Labels to add to the alert rule

You must add the following labels to a copy of an existing alert for it to display in the knowledge graph.

asserts_entity_type
asserts_alert_category
asserts_severity

Set the value for these labels based on the answers to the following questions:

Question	Possible answers
To what entity type would you like to attribute the problem detected by this alert?	`Node`, `Service`, `Pod`, `ServiceInstance`, `Volume`, `Namespace`, `NodeGroup`, `KubeCluster`, `DataSource`
What is the category of the problem detected by this alert?	saturation: A resource is limited and its usage is approaching the limit. Resources include CPU, memory, disk, number of connections, and so on. error: This category classifies application errors, server errors, client errors, and so on. failure: The current state of the system is in deviation from its desired state. For example, in Kubernetes, the number of replicas is less than the number of configured replicas. Another example is when Redis running in a cluster mode does not have a Master.
What is the severity of the problem?	The knowledge graph supports two severity levels: `critical` and `warning`
Does the alert expression return a label that has the entity name?	Node: node and/or instance Service: service or job ServiceInstance: service or job, and instance Pod: pod Volume: volume Namespace: namespace
Is the alert expression returning the knowledge graph scope labels: `asserts_env`, `asserts_site`, and `namespace`? If the alert expression has aggregations like `sum/min/max/avg by/without()`, do these aggregations return the above labels?	If the answer is no, you must change the alert expression to retain these labels. For example, change `sum by(job, instance)(memory_usage)` to `sum by(asserts_env, asserts_site, namespace, job, instance)(memory_usage)`. `namespace` is mostly relevant for Kubernetes.

Example: Service entity

The following example represents an alert on a Service entity:

# Redis Master Missing
# Note this covers both cluster mode and HA mode, thus we are counting by redis_mode

- alert: RedisMissingMaster
   expr: |-
     count by (job, service, redis_mode, namespace, asserts_env, asserts_site) (
       redis_instance_info{asserts_env!="", role="master"}
     ) == 0
  for: 1m
  labels:
     asserts_severity: critical
     asserts_entity_type: Service
     asserts_alert_category: failure

Example: Node entity

The following example represents an alert on a Node entity. In the example, no aggregation is occurring, so the alert has all of the metrics in the source metric and only static labels are added.

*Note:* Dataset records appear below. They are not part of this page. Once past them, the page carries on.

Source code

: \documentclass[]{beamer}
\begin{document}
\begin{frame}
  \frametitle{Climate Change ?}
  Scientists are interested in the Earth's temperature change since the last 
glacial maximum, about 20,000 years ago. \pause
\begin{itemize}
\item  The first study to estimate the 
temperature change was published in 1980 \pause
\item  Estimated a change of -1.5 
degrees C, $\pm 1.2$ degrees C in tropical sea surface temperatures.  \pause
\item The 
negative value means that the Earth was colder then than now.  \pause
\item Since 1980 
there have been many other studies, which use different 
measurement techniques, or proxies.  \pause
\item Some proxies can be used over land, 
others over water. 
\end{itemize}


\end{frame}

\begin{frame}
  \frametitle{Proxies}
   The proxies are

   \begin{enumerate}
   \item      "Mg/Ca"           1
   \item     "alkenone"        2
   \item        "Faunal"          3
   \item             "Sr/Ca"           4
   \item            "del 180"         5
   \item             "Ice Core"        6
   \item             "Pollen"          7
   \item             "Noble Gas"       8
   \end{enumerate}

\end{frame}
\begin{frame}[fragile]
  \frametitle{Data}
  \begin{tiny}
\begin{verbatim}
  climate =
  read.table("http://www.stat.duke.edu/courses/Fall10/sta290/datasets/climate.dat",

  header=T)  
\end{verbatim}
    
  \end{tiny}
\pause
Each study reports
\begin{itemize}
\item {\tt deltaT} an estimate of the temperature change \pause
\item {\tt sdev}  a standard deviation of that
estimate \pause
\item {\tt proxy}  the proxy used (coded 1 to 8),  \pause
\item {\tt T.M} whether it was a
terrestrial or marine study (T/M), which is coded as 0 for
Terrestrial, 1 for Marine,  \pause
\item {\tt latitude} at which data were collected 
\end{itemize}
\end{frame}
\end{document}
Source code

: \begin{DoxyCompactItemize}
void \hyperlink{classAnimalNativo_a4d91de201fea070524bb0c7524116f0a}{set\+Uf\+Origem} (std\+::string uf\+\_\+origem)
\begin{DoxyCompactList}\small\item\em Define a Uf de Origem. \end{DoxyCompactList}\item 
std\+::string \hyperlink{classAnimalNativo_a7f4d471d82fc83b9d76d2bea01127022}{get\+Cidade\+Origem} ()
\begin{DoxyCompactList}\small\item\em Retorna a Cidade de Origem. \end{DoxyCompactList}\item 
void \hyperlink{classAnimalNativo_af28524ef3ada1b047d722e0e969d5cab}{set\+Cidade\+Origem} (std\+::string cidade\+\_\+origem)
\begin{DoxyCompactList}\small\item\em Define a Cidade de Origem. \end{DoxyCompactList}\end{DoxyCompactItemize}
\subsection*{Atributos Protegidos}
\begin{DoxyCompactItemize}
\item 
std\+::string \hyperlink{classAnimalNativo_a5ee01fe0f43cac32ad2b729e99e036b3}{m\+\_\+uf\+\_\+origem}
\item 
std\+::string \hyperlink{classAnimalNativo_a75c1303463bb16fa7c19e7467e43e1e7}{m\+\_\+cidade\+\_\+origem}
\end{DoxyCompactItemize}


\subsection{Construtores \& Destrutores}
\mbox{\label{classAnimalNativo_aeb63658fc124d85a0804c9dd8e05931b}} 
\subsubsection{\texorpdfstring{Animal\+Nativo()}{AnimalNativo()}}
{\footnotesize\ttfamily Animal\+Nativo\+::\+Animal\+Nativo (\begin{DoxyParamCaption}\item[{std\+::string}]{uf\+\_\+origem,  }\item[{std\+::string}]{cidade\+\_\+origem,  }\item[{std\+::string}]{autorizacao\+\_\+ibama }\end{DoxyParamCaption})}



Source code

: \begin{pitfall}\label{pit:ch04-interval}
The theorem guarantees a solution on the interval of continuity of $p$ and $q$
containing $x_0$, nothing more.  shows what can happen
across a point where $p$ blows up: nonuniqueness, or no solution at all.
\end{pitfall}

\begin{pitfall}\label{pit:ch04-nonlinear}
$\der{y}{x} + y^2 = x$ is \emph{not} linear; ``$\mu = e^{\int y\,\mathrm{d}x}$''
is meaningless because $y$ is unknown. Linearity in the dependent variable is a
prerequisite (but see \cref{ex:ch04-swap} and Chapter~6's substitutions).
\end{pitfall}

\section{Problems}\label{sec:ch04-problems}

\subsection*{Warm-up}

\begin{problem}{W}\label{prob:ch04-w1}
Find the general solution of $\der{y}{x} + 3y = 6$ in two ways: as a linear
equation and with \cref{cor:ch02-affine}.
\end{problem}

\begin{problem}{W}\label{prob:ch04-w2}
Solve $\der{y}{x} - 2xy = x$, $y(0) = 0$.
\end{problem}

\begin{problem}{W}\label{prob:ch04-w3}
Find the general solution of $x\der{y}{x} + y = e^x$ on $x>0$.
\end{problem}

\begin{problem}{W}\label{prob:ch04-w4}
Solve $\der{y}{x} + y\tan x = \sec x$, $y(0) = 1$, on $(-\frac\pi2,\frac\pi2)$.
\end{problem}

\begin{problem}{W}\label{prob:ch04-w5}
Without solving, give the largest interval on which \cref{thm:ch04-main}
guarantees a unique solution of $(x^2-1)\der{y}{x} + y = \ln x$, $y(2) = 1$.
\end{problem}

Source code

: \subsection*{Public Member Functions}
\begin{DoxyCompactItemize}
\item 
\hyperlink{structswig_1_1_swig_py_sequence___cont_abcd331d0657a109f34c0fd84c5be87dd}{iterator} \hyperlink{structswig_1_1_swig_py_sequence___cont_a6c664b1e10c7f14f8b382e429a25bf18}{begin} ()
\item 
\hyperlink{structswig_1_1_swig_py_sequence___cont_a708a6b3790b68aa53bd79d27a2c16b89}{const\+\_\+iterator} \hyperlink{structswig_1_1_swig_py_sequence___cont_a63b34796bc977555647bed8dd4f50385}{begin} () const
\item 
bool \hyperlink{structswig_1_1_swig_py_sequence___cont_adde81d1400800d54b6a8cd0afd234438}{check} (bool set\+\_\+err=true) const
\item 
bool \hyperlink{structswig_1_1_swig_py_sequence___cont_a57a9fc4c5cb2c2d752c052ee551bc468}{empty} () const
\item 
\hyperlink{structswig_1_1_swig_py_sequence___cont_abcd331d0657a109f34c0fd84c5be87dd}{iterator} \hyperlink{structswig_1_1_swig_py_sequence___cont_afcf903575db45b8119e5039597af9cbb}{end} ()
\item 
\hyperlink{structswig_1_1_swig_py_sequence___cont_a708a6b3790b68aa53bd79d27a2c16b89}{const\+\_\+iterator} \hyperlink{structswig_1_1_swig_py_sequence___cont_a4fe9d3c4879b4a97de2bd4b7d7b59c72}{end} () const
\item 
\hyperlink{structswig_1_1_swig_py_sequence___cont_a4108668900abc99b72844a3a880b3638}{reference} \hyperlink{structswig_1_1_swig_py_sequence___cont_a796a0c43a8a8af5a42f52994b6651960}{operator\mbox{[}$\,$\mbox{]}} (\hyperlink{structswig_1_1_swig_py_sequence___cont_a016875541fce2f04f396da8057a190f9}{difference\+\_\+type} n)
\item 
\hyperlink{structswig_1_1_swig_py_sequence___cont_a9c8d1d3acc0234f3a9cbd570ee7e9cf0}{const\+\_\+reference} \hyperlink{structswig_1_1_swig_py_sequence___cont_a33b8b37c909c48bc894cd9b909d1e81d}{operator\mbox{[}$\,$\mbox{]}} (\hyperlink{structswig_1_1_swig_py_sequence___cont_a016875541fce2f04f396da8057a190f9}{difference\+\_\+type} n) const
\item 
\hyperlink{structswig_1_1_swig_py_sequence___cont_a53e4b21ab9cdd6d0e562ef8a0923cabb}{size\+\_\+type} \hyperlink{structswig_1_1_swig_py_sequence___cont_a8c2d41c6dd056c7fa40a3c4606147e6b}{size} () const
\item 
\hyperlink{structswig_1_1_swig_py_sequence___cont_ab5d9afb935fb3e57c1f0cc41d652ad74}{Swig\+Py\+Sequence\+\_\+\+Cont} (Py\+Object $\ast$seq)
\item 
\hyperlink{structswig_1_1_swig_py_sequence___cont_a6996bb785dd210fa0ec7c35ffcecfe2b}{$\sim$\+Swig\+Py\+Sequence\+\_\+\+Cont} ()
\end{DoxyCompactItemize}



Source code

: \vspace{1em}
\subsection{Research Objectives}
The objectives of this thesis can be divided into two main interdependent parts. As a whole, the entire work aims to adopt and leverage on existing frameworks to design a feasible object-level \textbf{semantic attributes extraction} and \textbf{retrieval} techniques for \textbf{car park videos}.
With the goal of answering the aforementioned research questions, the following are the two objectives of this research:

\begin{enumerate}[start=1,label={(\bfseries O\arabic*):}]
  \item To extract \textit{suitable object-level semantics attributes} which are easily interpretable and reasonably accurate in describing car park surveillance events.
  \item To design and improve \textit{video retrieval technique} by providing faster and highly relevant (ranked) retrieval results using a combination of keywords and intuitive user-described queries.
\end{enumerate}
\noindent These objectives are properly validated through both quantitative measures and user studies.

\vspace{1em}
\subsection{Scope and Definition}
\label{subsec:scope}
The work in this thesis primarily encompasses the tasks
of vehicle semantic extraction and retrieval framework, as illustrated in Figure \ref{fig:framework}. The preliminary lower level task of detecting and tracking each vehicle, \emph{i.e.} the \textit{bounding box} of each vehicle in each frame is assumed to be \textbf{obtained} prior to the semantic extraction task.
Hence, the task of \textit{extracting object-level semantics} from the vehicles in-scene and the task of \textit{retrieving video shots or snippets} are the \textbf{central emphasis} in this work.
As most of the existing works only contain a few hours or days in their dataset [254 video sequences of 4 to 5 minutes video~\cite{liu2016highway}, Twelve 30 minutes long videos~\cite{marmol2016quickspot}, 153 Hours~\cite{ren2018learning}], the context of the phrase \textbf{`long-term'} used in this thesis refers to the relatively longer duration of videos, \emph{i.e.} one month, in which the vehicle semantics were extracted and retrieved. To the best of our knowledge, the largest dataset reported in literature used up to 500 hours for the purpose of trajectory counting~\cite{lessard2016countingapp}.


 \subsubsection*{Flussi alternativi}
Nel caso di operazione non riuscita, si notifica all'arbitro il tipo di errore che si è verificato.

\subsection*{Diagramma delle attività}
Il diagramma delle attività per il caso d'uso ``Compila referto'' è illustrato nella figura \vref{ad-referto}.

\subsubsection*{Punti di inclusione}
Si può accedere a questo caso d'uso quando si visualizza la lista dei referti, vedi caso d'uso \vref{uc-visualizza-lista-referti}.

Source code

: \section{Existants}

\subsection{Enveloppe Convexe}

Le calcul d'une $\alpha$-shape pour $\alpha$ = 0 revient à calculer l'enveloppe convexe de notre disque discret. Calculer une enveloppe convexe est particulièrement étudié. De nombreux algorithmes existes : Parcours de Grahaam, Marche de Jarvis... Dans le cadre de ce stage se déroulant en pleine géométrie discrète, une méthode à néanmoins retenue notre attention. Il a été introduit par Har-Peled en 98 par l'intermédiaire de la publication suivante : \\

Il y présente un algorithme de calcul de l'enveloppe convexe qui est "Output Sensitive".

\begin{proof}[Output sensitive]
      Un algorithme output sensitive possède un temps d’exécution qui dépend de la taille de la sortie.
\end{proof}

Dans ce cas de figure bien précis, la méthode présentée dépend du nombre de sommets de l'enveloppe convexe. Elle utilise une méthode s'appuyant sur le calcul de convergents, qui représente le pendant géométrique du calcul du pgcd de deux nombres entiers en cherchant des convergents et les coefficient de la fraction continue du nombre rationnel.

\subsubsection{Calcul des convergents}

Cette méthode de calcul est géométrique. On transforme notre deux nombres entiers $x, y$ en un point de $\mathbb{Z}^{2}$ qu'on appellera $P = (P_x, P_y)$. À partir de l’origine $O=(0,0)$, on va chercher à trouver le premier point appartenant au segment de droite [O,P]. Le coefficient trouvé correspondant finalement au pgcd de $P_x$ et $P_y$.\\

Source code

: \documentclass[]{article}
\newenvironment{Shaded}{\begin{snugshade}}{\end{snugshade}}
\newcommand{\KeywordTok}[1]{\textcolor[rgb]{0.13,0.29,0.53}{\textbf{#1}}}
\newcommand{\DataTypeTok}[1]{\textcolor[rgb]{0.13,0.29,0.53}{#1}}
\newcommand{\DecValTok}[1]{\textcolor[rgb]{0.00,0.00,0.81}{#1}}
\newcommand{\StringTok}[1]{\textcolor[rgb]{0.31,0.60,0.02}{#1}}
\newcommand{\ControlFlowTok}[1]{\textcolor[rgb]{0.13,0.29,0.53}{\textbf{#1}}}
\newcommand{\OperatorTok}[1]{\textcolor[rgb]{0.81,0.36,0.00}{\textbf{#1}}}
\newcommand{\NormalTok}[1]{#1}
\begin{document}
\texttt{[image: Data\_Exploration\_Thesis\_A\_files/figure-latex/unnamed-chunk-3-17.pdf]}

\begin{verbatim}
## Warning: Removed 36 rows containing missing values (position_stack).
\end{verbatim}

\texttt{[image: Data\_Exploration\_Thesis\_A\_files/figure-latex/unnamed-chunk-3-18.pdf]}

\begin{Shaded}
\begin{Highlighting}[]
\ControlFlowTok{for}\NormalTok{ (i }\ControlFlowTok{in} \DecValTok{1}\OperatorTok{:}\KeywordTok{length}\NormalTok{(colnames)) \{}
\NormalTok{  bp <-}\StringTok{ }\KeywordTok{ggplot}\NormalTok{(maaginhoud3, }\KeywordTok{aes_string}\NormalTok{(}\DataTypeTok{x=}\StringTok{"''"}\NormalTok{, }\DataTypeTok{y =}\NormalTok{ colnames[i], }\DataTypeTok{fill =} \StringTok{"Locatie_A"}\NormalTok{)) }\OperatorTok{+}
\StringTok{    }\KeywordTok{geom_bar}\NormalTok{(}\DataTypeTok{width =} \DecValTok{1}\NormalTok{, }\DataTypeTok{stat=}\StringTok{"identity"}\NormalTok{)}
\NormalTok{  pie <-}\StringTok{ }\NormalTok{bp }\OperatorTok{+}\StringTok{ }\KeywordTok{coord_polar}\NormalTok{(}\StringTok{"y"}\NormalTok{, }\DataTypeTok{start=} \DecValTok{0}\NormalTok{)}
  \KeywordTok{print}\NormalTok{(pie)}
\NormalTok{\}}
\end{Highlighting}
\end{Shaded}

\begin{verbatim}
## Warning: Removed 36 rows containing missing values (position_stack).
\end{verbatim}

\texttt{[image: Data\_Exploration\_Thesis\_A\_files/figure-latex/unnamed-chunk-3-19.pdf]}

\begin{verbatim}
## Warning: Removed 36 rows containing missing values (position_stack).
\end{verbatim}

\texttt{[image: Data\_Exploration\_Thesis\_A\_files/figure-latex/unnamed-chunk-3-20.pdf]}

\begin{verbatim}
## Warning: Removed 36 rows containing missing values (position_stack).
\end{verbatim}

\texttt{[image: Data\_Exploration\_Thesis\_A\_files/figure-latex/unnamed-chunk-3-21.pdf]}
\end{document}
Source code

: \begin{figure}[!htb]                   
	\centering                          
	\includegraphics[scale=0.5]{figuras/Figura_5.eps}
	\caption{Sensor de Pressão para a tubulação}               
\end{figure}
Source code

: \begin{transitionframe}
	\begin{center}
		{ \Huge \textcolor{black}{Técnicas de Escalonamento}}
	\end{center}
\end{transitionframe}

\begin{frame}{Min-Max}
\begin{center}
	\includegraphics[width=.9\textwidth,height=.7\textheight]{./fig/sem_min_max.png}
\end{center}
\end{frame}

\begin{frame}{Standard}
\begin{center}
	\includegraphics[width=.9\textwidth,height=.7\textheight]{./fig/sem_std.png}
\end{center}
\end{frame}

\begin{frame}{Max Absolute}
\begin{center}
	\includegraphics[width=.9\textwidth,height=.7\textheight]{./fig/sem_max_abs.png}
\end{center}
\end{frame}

- alert: HostNetworkReceiveErrors
  expr: rate(node_network_receive_errs_total{asserts_env!=""}[5m]) * 300 > 0
  for: 5m
  labels:
    asserts_severity: warning
    asserts_entity_type: Node
    asserts_alert_category: failure

Before you begin

Before you begin, ensure that you are familiar with Grafana Alerts and RCA workbench.

Steps

Sign in to Grafana Cloud and click Alerts & IRM > Alerting > Alert rules.
Choose an alert and then select a recording rule to edit.
Click More > Duplicate.
Edit the new recording rule to include the labels as described in the above sections.